Bank run

There are two main reasons why a bank run also named a run on the bank can occur. The first motive of a bank run happens in a fractional-reserve banking system (where banks normally only keep a small proportion of their assets as cash), a large number of customers withdraw cash from deposit accounts with a financial institution at the same time because they believe that the financial institution is, or might become, insolvent. Motive number two that triggers a bank run is the general belief that a bank will be closed due to fraudulent or other irretrievable misbehavior.

As a bank run progresses, it generates its own momentum: as more people withdraw cash, the likelihood of default increases, triggering further withdrawals. This can destabilize the bank to the point where it runs out of cash and thus faces sudden bankruptcy.

To combat a bank run, the bank, or its administrator may limit the cash amount each customer may withdraw, suspend withdrawals altogether, or promptly acquire more cash from other banks or from the central bank, besides other measures. Examples of such a limit to withdraw are seen with FBME Bank Cyprus and Banca Privada d’Andorra.

Several techniques have been used to try to prevent bank runs or mitigate their effects. They have included a higher reserve requirement (requiring banks to keep more of their reserves as cash), government bailouts of banks, supervision and regulation of commercial banks, the organization of central banks that act as a lender of last resort, the protection of deposit insurance systems such as the EU Deposit Guarantee Scheme, U.S. Federal Deposit Insurance Corporation or the Australian financial claims scheme, and after a run has started, a temporary suspension of withdrawals. These techniques do not always work: for example, even with deposit insurance, depositors may still be motivated by beliefs they may lack immediate access to deposits during a bank reorganization.

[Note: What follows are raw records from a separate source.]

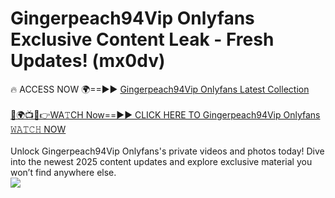 # Gingerpeach94Vip Onlyfans Exclusive Content Leak - Fresh Updates! (mx0dv)

🔥 ACCESS NOW 🌍==►► <a href="https://tinyurl.com/kvy9nzfs" rel="nofollow">Gingerpeach94Vip Onlyfans Latest Collection</a>
<br><br>
[🔴🌍📺📱👉WA𝚃CH Now==►► CLICK HERE TO Gingerpeach94Vip Onlyfans 𝚆𝙰𝚃𝙲𝙷 NOW](https://tinyurl.com/kvy9nzfs)
<br><br>
Unlock Gingerpeach94Vip Onlyfans's private videos and photos today! Dive into the newest 2025 content updates and explore exclusive material you won’t find anywhere else.
<br>
<a href="https://tinyurl.com/kvy9nzfs" rel="nofollow" data-target="animated-image.originalLink"><img src="https://camo.githubusercontent.com/8a4f000d20f83aca3bf7ec5f350d767afa0574a8a352519fd8cfa583a6f93a33/68747470733a2f2f692e696d6775722e636f6d2f644a486b345a712e676966" data-canonical-src="https://i.imgur.com/dJHk4Zq.gif" style="max-width: 100%; display: inline-block;" data-target="animated-image.originalImage"></a>
<br>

Often a bank run is accompanied by a bank panic, not to be confused with the situation where many banks suffer runs at the same time, as people suddenly try to convert their threatened deposits into cash or try to get out of their domestic banking system altogether. The lack of proper information, often because governmental bodies involved in the administration of the bank do not disclose their internal procedures, creates chaos under the banks customers and can boost negativity towards central banks and other controlling bodies. More than once, the public opinion was enforced by the banks management in an effort to pretend innocence.